-------- Provided information

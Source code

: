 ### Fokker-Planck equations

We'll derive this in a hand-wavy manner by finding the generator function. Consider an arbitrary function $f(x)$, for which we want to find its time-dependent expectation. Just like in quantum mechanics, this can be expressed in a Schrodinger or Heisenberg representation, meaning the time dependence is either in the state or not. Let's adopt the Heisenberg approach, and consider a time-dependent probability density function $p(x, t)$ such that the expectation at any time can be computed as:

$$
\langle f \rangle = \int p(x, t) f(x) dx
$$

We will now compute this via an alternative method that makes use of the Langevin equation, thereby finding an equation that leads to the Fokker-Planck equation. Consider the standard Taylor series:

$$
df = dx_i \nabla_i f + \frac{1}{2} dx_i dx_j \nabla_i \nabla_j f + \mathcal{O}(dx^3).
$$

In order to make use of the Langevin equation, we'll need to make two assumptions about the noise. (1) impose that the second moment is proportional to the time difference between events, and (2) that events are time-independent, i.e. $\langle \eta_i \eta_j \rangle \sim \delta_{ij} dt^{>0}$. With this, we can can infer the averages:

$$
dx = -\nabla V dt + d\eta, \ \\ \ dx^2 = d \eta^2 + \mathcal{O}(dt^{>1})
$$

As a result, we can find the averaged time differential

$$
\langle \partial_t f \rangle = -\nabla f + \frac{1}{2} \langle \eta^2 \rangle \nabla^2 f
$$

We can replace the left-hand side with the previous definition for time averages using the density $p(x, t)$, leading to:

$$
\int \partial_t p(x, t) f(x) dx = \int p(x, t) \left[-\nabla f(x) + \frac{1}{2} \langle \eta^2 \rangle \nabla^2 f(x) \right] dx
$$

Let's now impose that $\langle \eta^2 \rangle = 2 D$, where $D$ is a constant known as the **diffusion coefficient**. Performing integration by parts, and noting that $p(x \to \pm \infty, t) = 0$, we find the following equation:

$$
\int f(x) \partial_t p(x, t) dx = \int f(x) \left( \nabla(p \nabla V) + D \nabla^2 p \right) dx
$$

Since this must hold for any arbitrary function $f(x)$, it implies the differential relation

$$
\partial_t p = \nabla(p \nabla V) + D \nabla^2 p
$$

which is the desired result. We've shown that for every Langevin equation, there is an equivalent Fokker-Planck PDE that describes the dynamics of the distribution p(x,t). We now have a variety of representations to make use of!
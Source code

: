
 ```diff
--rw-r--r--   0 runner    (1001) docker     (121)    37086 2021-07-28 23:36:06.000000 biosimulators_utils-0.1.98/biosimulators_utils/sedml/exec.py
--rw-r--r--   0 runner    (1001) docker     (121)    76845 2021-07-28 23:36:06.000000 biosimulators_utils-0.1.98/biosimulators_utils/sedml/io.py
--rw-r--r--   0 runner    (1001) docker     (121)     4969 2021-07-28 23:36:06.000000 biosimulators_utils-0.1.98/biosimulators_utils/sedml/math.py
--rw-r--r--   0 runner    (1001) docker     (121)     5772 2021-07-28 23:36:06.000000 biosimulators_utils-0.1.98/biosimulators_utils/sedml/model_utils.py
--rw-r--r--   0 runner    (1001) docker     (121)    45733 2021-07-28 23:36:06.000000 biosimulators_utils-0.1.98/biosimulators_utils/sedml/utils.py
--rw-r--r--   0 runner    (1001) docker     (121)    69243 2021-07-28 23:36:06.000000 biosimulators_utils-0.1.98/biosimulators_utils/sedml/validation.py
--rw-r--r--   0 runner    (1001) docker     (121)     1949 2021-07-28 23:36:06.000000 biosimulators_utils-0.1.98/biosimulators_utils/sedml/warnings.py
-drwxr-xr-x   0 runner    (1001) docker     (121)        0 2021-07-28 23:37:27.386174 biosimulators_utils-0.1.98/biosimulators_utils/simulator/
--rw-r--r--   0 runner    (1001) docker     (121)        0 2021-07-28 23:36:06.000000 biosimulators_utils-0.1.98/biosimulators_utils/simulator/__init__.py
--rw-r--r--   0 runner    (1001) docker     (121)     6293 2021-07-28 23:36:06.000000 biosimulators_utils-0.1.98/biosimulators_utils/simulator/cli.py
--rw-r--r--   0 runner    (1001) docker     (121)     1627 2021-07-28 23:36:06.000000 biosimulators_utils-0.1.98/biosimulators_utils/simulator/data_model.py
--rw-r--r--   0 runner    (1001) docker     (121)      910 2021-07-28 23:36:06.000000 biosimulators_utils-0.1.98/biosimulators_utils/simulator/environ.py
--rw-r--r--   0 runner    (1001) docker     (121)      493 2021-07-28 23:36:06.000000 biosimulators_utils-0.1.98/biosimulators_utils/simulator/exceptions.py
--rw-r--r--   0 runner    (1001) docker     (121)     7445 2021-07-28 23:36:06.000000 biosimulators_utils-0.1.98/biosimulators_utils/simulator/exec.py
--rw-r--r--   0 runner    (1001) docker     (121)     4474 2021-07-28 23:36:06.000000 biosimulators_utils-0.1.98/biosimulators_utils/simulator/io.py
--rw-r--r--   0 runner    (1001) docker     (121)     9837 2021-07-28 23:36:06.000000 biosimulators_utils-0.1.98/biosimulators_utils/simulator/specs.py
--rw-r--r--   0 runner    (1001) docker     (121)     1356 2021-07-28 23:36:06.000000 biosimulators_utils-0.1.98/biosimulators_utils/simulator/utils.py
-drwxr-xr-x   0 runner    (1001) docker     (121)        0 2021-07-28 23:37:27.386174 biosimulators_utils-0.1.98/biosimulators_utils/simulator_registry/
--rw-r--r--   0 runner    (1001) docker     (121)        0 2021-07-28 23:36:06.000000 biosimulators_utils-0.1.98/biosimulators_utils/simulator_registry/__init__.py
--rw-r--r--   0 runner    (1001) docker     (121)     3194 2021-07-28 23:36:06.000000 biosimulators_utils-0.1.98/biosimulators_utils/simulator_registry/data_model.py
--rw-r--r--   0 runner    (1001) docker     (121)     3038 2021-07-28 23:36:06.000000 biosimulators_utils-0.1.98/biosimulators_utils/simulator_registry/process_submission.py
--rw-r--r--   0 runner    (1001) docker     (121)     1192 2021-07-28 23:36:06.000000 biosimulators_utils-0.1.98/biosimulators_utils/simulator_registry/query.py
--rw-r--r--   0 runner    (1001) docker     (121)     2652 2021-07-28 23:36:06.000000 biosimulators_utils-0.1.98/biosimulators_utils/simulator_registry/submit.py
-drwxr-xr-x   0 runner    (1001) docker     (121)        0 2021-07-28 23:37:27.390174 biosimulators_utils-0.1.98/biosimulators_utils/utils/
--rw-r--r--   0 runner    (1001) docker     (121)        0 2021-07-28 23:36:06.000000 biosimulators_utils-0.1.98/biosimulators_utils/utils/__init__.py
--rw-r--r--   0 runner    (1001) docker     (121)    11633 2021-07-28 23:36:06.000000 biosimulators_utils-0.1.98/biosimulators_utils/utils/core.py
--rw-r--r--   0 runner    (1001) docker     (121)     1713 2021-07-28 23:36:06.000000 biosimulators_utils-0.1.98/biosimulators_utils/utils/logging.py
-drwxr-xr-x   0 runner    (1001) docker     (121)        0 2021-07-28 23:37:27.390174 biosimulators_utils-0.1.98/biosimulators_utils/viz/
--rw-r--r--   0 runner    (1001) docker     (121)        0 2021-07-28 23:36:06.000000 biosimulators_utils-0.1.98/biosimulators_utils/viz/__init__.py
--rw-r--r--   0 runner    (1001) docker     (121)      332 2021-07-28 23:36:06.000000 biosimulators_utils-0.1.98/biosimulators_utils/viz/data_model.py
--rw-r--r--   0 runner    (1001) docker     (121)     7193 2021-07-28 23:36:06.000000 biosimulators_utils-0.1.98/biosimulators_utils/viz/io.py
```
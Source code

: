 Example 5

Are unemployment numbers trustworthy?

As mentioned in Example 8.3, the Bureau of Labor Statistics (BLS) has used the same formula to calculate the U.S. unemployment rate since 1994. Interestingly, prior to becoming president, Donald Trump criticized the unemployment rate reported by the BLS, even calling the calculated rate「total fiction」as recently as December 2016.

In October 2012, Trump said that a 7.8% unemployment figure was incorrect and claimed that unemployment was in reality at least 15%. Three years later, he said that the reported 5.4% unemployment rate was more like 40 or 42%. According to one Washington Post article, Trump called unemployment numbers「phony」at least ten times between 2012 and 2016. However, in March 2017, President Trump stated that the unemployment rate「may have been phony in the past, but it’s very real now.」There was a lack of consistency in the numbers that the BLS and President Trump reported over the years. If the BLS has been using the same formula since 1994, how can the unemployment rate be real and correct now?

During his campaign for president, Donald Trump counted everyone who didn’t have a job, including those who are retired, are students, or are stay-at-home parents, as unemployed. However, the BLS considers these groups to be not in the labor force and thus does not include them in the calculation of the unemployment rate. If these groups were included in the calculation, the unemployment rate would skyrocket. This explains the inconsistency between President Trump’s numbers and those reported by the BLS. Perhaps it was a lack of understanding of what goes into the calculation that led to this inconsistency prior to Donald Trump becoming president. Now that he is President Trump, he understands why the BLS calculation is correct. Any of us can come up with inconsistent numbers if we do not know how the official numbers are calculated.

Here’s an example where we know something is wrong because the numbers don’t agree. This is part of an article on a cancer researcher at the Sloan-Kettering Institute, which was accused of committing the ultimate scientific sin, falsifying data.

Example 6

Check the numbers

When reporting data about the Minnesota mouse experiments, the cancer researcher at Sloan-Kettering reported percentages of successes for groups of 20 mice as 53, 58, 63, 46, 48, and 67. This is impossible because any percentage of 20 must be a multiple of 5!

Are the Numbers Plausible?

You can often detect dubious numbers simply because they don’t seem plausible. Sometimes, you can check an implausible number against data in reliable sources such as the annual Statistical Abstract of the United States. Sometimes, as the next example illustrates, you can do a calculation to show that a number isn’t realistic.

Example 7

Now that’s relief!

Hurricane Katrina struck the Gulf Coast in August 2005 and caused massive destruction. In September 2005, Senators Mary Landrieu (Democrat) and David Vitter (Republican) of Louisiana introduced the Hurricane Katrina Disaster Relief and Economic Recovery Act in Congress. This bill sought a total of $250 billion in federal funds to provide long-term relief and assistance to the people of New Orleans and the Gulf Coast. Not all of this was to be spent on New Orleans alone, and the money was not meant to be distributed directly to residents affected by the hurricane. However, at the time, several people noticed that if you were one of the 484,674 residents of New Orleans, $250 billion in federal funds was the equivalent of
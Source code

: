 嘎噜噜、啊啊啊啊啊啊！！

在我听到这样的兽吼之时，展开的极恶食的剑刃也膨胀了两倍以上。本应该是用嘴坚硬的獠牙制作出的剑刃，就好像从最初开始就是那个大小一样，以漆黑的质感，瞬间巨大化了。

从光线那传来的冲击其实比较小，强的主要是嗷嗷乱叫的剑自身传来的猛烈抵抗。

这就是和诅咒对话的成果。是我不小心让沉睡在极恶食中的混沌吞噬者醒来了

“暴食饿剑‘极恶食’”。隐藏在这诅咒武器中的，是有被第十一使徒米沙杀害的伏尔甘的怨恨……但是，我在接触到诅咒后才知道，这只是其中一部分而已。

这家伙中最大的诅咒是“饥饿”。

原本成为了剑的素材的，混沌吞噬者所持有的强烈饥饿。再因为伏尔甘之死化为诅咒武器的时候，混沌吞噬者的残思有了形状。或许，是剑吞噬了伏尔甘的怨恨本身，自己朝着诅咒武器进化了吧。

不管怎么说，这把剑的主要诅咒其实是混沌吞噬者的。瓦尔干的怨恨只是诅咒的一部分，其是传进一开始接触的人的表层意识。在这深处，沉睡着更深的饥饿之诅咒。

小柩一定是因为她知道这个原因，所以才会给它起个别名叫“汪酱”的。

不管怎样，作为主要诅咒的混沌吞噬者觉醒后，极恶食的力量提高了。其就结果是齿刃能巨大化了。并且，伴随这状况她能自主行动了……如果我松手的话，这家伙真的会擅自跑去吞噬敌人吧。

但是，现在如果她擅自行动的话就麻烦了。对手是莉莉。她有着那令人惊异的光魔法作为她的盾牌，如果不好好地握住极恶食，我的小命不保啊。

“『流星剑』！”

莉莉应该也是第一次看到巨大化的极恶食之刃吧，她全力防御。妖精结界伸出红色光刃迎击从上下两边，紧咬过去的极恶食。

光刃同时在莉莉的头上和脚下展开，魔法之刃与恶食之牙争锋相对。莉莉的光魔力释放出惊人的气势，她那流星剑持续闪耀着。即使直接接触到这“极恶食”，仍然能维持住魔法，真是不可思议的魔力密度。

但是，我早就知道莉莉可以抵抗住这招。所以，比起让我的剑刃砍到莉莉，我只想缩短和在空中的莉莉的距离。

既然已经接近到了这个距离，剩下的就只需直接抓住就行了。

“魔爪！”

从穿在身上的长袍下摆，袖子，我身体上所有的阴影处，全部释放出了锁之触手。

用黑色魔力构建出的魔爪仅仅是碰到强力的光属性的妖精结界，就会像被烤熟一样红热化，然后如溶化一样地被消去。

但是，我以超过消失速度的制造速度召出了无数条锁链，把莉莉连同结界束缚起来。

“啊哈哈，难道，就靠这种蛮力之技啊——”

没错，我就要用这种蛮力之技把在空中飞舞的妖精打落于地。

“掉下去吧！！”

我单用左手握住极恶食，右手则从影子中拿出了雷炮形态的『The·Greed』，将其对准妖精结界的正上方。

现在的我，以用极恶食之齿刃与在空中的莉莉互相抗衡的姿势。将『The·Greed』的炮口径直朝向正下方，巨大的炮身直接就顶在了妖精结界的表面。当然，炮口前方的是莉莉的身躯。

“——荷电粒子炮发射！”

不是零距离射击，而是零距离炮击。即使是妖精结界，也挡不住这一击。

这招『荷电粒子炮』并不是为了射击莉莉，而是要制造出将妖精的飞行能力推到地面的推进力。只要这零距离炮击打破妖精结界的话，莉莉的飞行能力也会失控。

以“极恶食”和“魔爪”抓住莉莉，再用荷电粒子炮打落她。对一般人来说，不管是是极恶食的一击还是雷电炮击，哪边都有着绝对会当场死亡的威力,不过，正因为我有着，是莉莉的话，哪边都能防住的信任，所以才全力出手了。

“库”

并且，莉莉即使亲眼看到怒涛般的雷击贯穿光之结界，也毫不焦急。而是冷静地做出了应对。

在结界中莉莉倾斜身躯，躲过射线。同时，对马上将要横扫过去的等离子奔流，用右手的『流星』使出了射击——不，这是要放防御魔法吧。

----------------

● Task brief
Each line above that includes the word "Planck" is to be copied.

● Task answer
: ### Fokker-Planck equations
We will now compute this via an alternative method that makes use of the Langevin equation, thereby finding an equation that leads to the Fokker-Planck equation. Consider the standard Taylor series:
which is the desired result. We've shown that for every Langevin equation, there is an equivalent Fokker-Planck PDE that describes the dynamics of the distribution p(x,t). We now have a variety of representations to make use of!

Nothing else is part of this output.